**PROMPT:** Would you print the records below from the first line through the line containing "- Open the console", skipping the pictures?

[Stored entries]
----------------------------------------
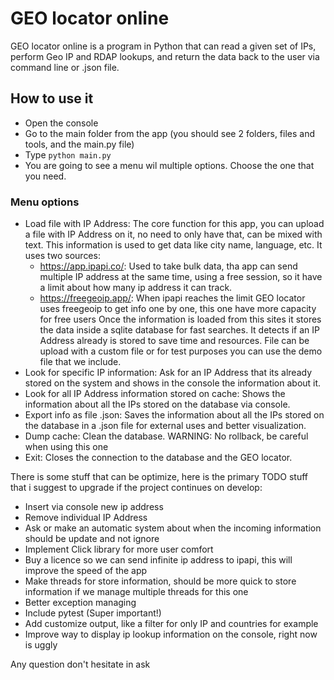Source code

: # GEO locator online
GEO locator online is a program in Python that can read a given set of IPs, perform Geo IP and RDAP lookups, and return the data back to the user via command line or .json file.

## How to use it
- Open the console
- Go to the main folder from the app (you should see 2 folders, files and tools, and the main.py file)
- Type `python main.py`
- You are going to see a menu wil multiple options. Choose the one that you need.

### Menu options
* Load file with IP Address:
    The core function for this app, you can upload a file with IP Address on it, no need to only have that, can be mixed with text. 
    This information is used to get data like city name, language, etc. 
    It uses two sources:
    - https://app.ipapi.co/: Used to take bulk data, tha app can send multiple IP address at the same time, using a free session, so it have a limit about how many ip address it can track.
    - https://freegeoip.app/: When ipapi reaches the limit GEO locator uses freegeoip to get info one by one, this one have more capacity for free users
    Once the information is loaded from this sites it stores the data inside a sqlite database for fast searches. It detects if an IP Address already is stored to save time and resources.
    File can be upload with a custom file or for test purposes you can use the demo file that we include.
* Look for specific IP information:
    Ask for an IP Address that its already stored on the system and shows in the console the information about it. 
* Look for all IP Address information stored on cache:
    Shows the information about all the IPs stored on the database via console. 
* Export info as file .json:
    Saves the information about all the IPs stored on the database in a .json file for external uses and better visualization.
* Dump cache:
    Clean the database. WARNING: No rollback, be careful when using this one
* Exit:
    Closes the connection to the database and the GEO locator.
 
    
There is some stuff that can be optimize, here is the primary TODO stuff that i suggest to upgrade if the project continues on develop:
- Insert via console new ip address
- Remove individual IP Address
- Ask or make an automatic system about when the incoming information should be update and not ignore
- Implement Click library for more user comfort
- Buy a licence so we can send infinite ip address to ipapi, this will improve the speed of the app
- Make threads for store information, should be more quick to store information if we manage multiple threads for this one
- Better exception managing
- Include pytest (Super important!)
- Add customize output, like a filter for only IP and countries for example
- Improve way to display ip lookup information on the console, right now is uggly

Any question don't hesitate in ask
----------------------------------------
**EXPECTED OUTPUT:**
Source code

: # GEO locator online
GEO locator online is a program in Python that can read a given set of IPs, perform Geo IP and RDAP lookups, and return the data back to the user via command line or .json file.

## How to use it
- Open the console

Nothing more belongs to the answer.